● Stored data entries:
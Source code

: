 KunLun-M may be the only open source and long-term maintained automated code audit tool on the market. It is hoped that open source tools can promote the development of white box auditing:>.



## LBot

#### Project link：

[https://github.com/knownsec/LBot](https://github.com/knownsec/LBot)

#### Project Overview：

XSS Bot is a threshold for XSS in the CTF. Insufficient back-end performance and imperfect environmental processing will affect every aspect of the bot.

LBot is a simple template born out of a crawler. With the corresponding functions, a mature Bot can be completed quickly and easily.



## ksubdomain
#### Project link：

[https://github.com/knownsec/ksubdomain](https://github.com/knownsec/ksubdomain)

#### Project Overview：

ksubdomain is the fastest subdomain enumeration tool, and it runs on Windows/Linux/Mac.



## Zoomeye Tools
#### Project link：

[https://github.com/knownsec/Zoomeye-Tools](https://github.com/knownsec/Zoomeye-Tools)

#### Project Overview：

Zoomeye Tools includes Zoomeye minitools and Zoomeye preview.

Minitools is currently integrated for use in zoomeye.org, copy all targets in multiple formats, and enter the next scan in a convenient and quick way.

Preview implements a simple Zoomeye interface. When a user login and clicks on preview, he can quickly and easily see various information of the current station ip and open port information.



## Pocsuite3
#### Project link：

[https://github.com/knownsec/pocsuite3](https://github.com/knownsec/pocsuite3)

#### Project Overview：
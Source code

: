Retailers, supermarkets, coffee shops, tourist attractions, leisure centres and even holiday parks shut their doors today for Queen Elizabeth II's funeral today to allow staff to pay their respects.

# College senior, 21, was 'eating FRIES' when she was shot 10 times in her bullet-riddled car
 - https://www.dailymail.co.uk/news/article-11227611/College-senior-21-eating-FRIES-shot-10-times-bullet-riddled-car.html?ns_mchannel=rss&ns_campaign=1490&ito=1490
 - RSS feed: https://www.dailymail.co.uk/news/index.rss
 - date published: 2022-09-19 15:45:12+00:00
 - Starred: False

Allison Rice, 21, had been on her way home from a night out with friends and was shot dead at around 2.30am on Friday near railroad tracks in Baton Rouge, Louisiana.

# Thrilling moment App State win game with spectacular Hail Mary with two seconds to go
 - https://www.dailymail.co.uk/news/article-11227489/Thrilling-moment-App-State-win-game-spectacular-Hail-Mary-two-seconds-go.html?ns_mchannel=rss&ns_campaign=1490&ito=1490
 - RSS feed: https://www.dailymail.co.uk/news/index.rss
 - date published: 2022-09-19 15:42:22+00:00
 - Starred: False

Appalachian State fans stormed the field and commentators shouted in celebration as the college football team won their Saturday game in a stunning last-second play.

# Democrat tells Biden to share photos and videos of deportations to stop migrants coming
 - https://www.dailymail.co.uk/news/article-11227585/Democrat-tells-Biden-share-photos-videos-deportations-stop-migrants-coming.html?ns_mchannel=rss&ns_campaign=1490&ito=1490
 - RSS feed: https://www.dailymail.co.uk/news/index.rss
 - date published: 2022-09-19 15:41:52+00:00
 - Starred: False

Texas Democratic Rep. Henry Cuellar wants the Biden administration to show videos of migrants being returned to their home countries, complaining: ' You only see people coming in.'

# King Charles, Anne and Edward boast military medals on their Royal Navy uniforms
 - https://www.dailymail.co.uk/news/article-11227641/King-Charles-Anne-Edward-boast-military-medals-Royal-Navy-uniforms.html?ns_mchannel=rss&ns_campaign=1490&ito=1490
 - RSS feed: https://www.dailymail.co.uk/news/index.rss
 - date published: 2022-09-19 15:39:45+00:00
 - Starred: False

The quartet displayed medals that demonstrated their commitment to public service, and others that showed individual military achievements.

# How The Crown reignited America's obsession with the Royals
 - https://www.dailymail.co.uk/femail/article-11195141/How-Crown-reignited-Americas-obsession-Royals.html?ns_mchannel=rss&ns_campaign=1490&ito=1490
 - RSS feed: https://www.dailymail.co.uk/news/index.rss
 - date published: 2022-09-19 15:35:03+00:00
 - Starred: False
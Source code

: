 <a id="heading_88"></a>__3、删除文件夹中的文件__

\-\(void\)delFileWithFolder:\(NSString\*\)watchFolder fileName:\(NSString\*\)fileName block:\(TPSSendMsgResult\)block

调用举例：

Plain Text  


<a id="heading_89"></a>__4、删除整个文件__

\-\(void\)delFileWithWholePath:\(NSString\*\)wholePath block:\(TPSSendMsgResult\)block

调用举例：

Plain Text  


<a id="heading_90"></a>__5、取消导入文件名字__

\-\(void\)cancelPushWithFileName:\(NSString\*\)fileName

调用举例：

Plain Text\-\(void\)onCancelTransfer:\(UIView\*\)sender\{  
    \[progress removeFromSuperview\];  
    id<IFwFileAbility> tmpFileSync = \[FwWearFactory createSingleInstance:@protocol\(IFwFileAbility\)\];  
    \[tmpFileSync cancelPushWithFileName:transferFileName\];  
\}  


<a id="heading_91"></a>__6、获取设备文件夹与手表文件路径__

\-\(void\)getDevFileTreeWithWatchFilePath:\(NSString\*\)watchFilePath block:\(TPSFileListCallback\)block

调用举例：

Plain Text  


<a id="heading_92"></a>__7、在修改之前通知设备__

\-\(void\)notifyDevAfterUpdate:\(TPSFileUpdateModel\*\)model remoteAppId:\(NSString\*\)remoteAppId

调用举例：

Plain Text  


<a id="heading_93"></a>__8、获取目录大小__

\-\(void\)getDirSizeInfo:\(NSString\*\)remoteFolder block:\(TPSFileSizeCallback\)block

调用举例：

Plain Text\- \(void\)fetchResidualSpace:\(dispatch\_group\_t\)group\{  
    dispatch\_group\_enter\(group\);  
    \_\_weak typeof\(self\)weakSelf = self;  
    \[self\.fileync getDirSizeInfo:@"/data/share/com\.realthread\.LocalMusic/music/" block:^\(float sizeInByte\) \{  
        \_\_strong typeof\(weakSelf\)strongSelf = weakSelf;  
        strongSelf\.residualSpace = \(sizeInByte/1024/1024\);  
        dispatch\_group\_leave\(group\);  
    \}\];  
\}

● Directions for this task: Beginning at the first line above, repeat exactly until the line containing "XSS Bot is a", which is included.

● Response area:
Source code

: KunLun-M may be the only open source and long-term maintained automated code audit tool on the market. It is hoped that open source tools can promote the development of white box auditing:>.



## LBot

#### Project link：

[https://github.com/knownsec/LBot](https://github.com/knownsec/LBot)

#### Project Overview：

XSS Bot is a threshold for XSS in the CTF. Insufficient back-end performance and imperfect environmental processing will affect every aspect of the bot.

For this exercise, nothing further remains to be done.